** Input for this task follows **
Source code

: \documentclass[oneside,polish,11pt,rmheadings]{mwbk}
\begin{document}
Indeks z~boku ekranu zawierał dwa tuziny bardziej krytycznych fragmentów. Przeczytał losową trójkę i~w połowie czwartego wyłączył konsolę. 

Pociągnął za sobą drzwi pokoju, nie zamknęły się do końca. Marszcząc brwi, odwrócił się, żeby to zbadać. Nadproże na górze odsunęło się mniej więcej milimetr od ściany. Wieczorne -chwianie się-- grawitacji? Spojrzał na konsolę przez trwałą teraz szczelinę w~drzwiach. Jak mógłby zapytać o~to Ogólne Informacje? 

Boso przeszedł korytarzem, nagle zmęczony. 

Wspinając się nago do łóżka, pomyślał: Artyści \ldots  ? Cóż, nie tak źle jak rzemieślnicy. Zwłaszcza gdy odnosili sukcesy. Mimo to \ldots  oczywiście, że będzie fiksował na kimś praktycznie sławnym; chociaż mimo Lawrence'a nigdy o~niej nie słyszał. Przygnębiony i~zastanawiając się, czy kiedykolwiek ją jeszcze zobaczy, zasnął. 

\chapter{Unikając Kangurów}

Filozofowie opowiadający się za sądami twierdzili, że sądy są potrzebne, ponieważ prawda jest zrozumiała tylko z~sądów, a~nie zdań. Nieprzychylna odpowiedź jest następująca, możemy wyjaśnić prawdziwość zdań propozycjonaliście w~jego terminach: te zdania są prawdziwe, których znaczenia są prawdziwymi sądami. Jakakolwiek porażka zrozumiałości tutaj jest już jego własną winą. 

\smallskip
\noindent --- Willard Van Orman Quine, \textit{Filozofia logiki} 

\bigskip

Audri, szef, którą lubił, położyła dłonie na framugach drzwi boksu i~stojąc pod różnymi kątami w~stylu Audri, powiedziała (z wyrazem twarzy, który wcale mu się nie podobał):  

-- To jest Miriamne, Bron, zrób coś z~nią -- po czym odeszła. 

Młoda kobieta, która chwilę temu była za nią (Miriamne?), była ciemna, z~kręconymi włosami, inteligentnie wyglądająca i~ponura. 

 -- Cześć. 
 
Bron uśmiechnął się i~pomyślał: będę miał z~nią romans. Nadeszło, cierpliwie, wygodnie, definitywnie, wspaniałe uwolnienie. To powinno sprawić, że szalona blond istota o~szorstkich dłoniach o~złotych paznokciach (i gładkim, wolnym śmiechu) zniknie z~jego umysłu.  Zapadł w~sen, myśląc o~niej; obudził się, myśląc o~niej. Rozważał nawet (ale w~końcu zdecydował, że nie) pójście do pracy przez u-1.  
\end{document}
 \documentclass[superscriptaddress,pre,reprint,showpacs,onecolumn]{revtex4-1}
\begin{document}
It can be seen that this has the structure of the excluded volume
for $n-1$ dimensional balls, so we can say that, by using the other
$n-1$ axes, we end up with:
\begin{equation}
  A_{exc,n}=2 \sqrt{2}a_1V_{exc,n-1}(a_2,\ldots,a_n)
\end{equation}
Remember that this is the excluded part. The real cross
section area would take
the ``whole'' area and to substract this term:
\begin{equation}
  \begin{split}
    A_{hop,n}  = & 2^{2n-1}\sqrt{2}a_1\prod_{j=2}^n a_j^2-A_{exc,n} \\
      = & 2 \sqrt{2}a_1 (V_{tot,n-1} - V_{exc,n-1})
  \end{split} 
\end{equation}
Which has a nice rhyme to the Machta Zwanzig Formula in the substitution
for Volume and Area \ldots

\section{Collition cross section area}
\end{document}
** End of Input for this task **
From the data above, how many lines contain the word "that"? Give the number alone.

* **Solution for this exercise**
3